Damien Salahieh

An unspoken requirement

February 23, 2023

As we began our reporting on the course fee bill, as well as special needs funding, we began to ask ourselves about the pros and cons. Con: The bill could potentially allow for less labs and projects in certain science and art courses. Pro: The bill recognizes students who struggle with covering costs. 

It is this particular pro that led us to ask ourselves questions separate from what the bill itself covers, and it led to our opinion backtalk question: are clubs and sports too expensive? The House and Senate Bills do not pertain to extracurricular activities, but it posed that particular question for us.  We looked around the room, asking staffers about their individual costs: how much does each extracurricular cost or sport cost? As we closely looked at the prices, ranging from small to large, we quickly realized these prices add up. 

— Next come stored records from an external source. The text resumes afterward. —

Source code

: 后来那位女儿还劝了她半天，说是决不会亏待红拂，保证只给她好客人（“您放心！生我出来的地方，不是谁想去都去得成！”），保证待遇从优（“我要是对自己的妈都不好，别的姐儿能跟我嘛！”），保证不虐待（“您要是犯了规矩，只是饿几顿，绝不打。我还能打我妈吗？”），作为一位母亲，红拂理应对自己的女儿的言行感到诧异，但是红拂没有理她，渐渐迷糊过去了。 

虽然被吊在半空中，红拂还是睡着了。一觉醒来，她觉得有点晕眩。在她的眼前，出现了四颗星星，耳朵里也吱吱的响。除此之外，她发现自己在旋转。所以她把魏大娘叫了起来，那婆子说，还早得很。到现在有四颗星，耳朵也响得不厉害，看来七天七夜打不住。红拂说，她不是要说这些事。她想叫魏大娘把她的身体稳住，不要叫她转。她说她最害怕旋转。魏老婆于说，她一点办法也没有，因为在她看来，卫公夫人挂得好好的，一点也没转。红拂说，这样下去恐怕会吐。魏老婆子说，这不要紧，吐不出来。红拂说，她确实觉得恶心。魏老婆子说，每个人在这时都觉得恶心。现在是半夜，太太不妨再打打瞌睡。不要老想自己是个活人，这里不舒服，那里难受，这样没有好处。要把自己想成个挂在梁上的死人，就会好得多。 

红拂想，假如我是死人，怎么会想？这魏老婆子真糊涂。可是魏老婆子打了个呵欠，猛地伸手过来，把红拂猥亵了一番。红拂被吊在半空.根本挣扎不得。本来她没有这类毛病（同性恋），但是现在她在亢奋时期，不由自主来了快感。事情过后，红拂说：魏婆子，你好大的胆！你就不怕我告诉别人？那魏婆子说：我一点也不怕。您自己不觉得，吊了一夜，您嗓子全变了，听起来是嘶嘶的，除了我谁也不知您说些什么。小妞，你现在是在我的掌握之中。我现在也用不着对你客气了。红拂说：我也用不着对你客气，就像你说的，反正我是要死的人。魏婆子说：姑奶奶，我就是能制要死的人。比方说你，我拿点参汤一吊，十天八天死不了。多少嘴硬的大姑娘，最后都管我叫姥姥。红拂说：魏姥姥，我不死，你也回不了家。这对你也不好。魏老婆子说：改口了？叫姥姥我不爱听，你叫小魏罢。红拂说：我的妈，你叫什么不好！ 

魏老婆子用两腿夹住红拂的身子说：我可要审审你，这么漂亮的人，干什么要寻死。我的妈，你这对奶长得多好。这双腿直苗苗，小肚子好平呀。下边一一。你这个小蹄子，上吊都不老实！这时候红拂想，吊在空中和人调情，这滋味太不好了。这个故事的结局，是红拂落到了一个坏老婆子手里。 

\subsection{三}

$200 for pre-season debate. $210 for postseason debate. $18 for HOSA. Nearly $1,000 for dance. $50 for theatre. 

This became especially important as a total of eight points in clubs or other outside activities are required in order to graduate—not to mention the unspoken requirements needed for further education.

According to Mrs. Rebecca McKeever, bookkeeper, a club’s fees are determined by that individual club based on expenses. We would like to see these numbers go down, rather than assuming all students in Munster have the opportunity to pay these fees. 

A course fee for a low-maintenance club may not be much, such as French Club or Cultural Cuisine Club, but the points received reflect that—most would only receive around one or two. Clubs that receive eight points, such as Speech and Debate or a particular varsity sport, are much costlier. 

One of Utah State’s surveys conducted in 2016 found that the average family spends $2,292 per year on sports. Students face an inherent disadvantage when it comes to joining extracurriculars. Especially with colleges, these clubs can make or break an application. Students unable to access them face further harm in their academic life.